Exercise | Reproduce the listing that follows so that each line matches the original exactly.

Records for this exercise |
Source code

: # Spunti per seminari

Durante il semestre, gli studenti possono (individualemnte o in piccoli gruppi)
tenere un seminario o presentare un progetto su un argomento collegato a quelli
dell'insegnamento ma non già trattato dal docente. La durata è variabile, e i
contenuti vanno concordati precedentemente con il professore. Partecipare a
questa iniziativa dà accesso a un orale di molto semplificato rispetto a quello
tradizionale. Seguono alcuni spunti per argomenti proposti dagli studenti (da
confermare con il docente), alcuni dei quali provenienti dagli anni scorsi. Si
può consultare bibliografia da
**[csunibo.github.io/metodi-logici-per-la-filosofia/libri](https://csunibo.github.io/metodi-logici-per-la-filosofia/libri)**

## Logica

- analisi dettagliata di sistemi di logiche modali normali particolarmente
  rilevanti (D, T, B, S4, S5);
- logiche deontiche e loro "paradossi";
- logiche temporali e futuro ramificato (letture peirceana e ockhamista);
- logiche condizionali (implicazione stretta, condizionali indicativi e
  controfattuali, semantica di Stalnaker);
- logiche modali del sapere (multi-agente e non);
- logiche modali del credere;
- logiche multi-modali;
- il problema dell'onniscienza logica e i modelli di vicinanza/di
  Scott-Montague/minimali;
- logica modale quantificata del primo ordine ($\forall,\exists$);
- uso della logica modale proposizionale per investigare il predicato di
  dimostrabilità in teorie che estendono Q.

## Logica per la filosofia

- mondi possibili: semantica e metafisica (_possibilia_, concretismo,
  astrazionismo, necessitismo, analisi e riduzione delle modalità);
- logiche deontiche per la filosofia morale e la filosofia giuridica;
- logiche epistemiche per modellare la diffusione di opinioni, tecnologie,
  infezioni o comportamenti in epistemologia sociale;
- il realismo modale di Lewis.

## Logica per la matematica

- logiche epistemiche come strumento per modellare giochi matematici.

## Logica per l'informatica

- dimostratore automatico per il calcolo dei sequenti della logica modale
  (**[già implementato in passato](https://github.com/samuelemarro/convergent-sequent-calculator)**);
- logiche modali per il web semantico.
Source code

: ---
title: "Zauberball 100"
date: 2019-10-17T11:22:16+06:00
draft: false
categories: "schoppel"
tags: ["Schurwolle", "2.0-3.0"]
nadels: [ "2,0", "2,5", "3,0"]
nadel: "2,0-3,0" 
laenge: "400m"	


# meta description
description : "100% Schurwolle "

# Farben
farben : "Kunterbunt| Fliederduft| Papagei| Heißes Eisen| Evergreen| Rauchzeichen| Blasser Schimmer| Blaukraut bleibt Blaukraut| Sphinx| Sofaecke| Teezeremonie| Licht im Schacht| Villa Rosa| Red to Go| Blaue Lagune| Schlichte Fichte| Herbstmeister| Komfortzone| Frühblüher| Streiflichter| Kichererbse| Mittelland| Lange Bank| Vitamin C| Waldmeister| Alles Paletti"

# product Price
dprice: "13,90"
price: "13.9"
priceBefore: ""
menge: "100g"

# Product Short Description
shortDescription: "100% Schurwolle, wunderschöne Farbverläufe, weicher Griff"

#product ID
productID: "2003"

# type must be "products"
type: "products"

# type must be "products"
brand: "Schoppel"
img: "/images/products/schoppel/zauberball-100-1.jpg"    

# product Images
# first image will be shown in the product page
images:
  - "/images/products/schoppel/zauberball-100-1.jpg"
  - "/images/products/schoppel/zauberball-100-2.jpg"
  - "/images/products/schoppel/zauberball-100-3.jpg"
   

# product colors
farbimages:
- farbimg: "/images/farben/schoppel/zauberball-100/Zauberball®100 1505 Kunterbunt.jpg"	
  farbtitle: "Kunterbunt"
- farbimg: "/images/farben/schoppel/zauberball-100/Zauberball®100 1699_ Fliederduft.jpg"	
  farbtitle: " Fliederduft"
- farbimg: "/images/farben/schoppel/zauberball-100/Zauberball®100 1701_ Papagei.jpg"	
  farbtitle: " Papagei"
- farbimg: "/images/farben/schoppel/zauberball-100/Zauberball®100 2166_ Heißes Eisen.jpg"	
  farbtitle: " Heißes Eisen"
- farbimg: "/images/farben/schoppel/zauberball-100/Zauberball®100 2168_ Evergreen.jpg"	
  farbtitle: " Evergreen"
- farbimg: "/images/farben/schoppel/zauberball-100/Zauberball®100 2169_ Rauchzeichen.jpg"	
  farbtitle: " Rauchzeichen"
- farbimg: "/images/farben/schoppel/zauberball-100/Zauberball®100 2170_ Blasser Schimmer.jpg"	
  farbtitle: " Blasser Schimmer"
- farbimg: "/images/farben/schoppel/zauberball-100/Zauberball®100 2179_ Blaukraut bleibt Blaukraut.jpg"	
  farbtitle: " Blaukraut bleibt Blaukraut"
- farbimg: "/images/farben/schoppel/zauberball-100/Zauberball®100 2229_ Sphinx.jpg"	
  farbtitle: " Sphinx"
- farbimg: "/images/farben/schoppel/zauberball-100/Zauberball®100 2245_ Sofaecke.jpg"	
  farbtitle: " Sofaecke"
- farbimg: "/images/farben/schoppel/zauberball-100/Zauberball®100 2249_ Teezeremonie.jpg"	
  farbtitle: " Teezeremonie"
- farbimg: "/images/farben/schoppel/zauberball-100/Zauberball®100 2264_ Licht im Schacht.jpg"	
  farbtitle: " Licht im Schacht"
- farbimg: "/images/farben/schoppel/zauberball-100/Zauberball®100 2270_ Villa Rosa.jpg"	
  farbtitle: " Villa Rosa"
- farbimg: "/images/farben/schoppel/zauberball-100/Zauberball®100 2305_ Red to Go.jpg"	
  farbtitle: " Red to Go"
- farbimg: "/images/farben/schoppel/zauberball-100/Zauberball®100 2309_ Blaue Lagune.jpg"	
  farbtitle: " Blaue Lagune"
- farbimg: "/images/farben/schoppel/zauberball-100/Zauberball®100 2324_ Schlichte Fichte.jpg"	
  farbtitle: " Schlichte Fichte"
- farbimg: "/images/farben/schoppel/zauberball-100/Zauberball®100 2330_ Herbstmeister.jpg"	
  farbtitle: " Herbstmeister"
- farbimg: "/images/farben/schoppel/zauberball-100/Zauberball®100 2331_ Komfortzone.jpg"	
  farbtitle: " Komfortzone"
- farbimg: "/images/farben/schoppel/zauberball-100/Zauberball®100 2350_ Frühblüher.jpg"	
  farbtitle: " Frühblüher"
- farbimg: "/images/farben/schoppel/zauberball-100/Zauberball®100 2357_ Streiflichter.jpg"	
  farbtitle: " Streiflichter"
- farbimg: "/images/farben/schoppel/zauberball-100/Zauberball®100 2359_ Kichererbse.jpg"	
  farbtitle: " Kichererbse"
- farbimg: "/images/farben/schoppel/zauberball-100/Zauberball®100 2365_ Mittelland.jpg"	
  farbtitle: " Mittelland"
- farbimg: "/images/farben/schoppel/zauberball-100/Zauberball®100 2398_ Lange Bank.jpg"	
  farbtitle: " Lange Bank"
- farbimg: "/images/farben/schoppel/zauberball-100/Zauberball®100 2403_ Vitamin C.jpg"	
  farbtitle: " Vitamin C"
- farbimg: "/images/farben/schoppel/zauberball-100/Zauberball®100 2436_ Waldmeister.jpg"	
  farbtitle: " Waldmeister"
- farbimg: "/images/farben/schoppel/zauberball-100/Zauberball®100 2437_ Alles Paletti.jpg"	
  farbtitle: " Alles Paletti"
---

Task output |
Source code

: # Spunti per seminari

Durante il semestre, gli studenti possono (individualemnte o in piccoli gruppi)
tenere un seminario o presentare un progetto su un argomento collegato a quelli
dell'insegnamento ma non già trattato dal docente. La durata è variabile, e i
contenuti vanno concordati precedentemente con il professore. Partecipare a
questa iniziativa dà accesso a un orale di molto semplificato rispetto a quello
tradizionale. Seguono alcuni spunti per argomenti proposti dagli studenti (da
confermare con il docente), alcuni dei quali provenienti dagli anni scorsi. Si
può consultare bibliografia da
**[csunibo.github.io/metodi-logici-per-la-filosofia/libri](https://csunibo.github.io/metodi-logici-per-la-filosofia/libri)**

## Logica

- analisi dettagliata di sistemi di logiche modali normali particolarmente
  rilevanti (D, T, B, S4, S5);
- logiche deontiche e loro "paradossi";
- logiche temporali e futuro ramificato (letture peirceana e ockhamista);
- logiche condizionali (implicazione stretta, condizionali indicativi e
  controfattuali, semantica di Stalnaker);
- logiche modali del sapere (multi-agente e non);
- logiche modali del credere;
- logiche multi-modali;
- il problema dell'onniscienza logica e i modelli di vicinanza/di
  Scott-Montague/minimali;
- logica modale quantificata del primo ordine ($\forall,\exists$);
- uso della logica modale proposizionale per investigare il predicato di
  dimostrabilità in teorie che estendono Q.

## Logica per la filosofia

- mondi possibili: semantica e metafisica (_possibilia_, concretismo,
  astrazionismo, necessitismo, analisi e riduzione delle modalità);
- logiche deontiche per la filosofia morale e la filosofia giuridica;
- logiche epistemiche per modellare la diffusione di opinioni, tecnologie,
  infezioni o comportamenti in epistemologia sociale;
- il realismo modale di Lewis.

## Logica per la matematica

- logiche epistemiche come strumento per modellare giochi matematici.

## Logica per l'informatica

- dimostratore automatico per il calcolo dei sequenti della logica modale
  (**[già implementato in passato](https://github.com/samuelemarro/convergent-sequent-calculator)**);
- logiche modali per il web semantico.
Source code

: ---
title: "Zauberball 100"
date: 2019-10-17T11:22:16+06:00
draft: false
categories: "schoppel"
tags: ["Schurwolle", "2.0-3.0"]
nadels: [ "2,0", "2,5", "3,0"]
nadel: "2,0-3,0" 
laenge: "400m"	


# meta description
description : "100% Schurwolle "

# Farben
farben : "Kunterbunt| Fliederduft| Papagei| Heißes Eisen| Evergreen| Rauchzeichen| Blasser Schimmer| Blaukraut bleibt Blaukraut| Sphinx| Sofaecke| Teezeremonie| Licht im Schacht| Villa Rosa| Red to Go| Blaue Lagune| Schlichte Fichte| Herbstmeister| Komfortzone| Frühblüher| Streiflichter| Kichererbse| Mittelland| Lange Bank| Vitamin C| Waldmeister| Alles Paletti"

# product Price
dprice: "13,90"
price: "13.9"
priceBefore: ""
menge: "100g"

# Product Short Description
shortDescription: "100% Schurwolle, wunderschöne Farbverläufe, weicher Griff"

#product ID
productID: "2003"

# type must be "products"
type: "products"

# type must be "products"
brand: "Schoppel"
img: "/images/products/schoppel/zauberball-100-1.jpg"    

# product Images
# first image will be shown in the product page
images:
  - "/images/products/schoppel/zauberball-100-1.jpg"
  - "/images/products/schoppel/zauberball-100-2.jpg"
  - "/images/products/schoppel/zauberball-100-3.jpg"
   

# product colors
farbimages:
- farbimg: "/images/farben/schoppel/zauberball-100/Zauberball®100 1505 Kunterbunt.jpg"	
  farbtitle: "Kunterbunt"
- farbimg: "/images/farben/schoppel/zauberball-100/Zauberball®100 1699_ Fliederduft.jpg"	
  farbtitle: " Fliederduft"
- farbimg: "/images/farben/schoppel/zauberball-100/Zauberball®100 1701_ Papagei.jpg"	
  farbtitle: " Papagei"
- farbimg: "/images/farben/schoppel/zauberball-100/Zauberball®100 2166_ Heißes Eisen.jpg"	
  farbtitle: " Heißes Eisen"
- farbimg: "/images/farben/schoppel/zauberball-100/Zauberball®100 2168_ Evergreen.jpg"	
  farbtitle: " Evergreen"
- farbimg: "/images/farben/schoppel/zauberball-100/Zauberball®100 2169_ Rauchzeichen.jpg"	
  farbtitle: " Rauchzeichen"
- farbimg: "/images/farben/schoppel/zauberball-100/Zauberball®100 2170_ Blasser Schimmer.jpg"	
  farbtitle: " Blasser Schimmer"
- farbimg: "/images/farben/schoppel/zauberball-100/Zauberball®100 2179_ Blaukraut bleibt Blaukraut.jpg"	
  farbtitle: " Blaukraut bleibt Blaukraut"
- farbimg: "/images/farben/schoppel/zauberball-100/Zauberball®100 2229_ Sphinx.jpg"	
  farbtitle: " Sphinx"
- farbimg: "/images/farben/schoppel/zauberball-100/Zauberball®100 2245_ Sofaecke.jpg"	
  farbtitle: " Sofaecke"
- farbimg: "/images/farben/schoppel/zauberball-100/Zauberball®100 2249_ Teezeremonie.jpg"	
  farbtitle: " Teezeremonie"
- farbimg: "/images/farben/schoppel/zauberball-100/Zauberball®100 2264_ Licht im Schacht.jpg"	
  farbtitle: " Licht im Schacht"
- farbimg: "/images/farben/schoppel/zauberball-100/Zauberball®100 2270_ Villa Rosa.jpg"	
  farbtitle: " Villa Rosa"
- farbimg: "/images/farben/schoppel/zauberball-100/Zauberball®100 2305_ Red to Go.jpg"	
  farbtitle: " Red to Go"
- farbimg: "/images/farben/schoppel/zauberball-100/Zauberball®100 2309_ Blaue Lagune.jpg"	
  farbtitle: " Blaue Lagune"
- farbimg: "/images/farben/schoppel/zauberball-100/Zauberball®100 2324_ Schlichte Fichte.jpg"	
  farbtitle: " Schlichte Fichte"
- farbimg: "/images/farben/schoppel/zauberball-100/Zauberball®100 2330_ Herbstmeister.jpg"	
  farbtitle: " Herbstmeister"
- farbimg: "/images/farben/schoppel/zauberball-100/Zauberball®100 2331_ Komfortzone.jpg"	
  farbtitle: " Komfortzone"
- farbimg: "/images/farben/schoppel/zauberball-100/Zauberball®100 2350_ Frühblüher.jpg"	
  farbtitle: " Frühblüher"
- farbimg: "/images/farben/schoppel/zauberball-100/Zauberball®100 2357_ Streiflichter.jpg"	
  farbtitle: " Streiflichter"
- farbimg: "/images/farben/schoppel/zauberball-100/Zauberball®100 2359_ Kichererbse.jpg"	
  farbtitle: " Kichererbse"
- farbimg: "/images/farben/schoppel/zauberball-100/Zauberball®100 2365_ Mittelland.jpg"	
  farbtitle: " Mittelland"
- farbimg: "/images/farben/schoppel/zauberball-100/Zauberball®100 2398_ Lange Bank.jpg"	
  farbtitle: " Lange Bank"
- farbimg: "/images/farben/schoppel/zauberball-100/Zauberball®100 2403_ Vitamin C.jpg"	
  farbtitle: " Vitamin C"
- farbimg: "/images/farben/schoppel/zauberball-100/Zauberball®100 2436_ Waldmeister.jpg"	
  farbtitle: " Waldmeister"
- farbimg: "/images/farben/schoppel/zauberball-100/Zauberball®100 2437_ Alles Paletti.jpg"	
  farbtitle: " Alles Paletti"
---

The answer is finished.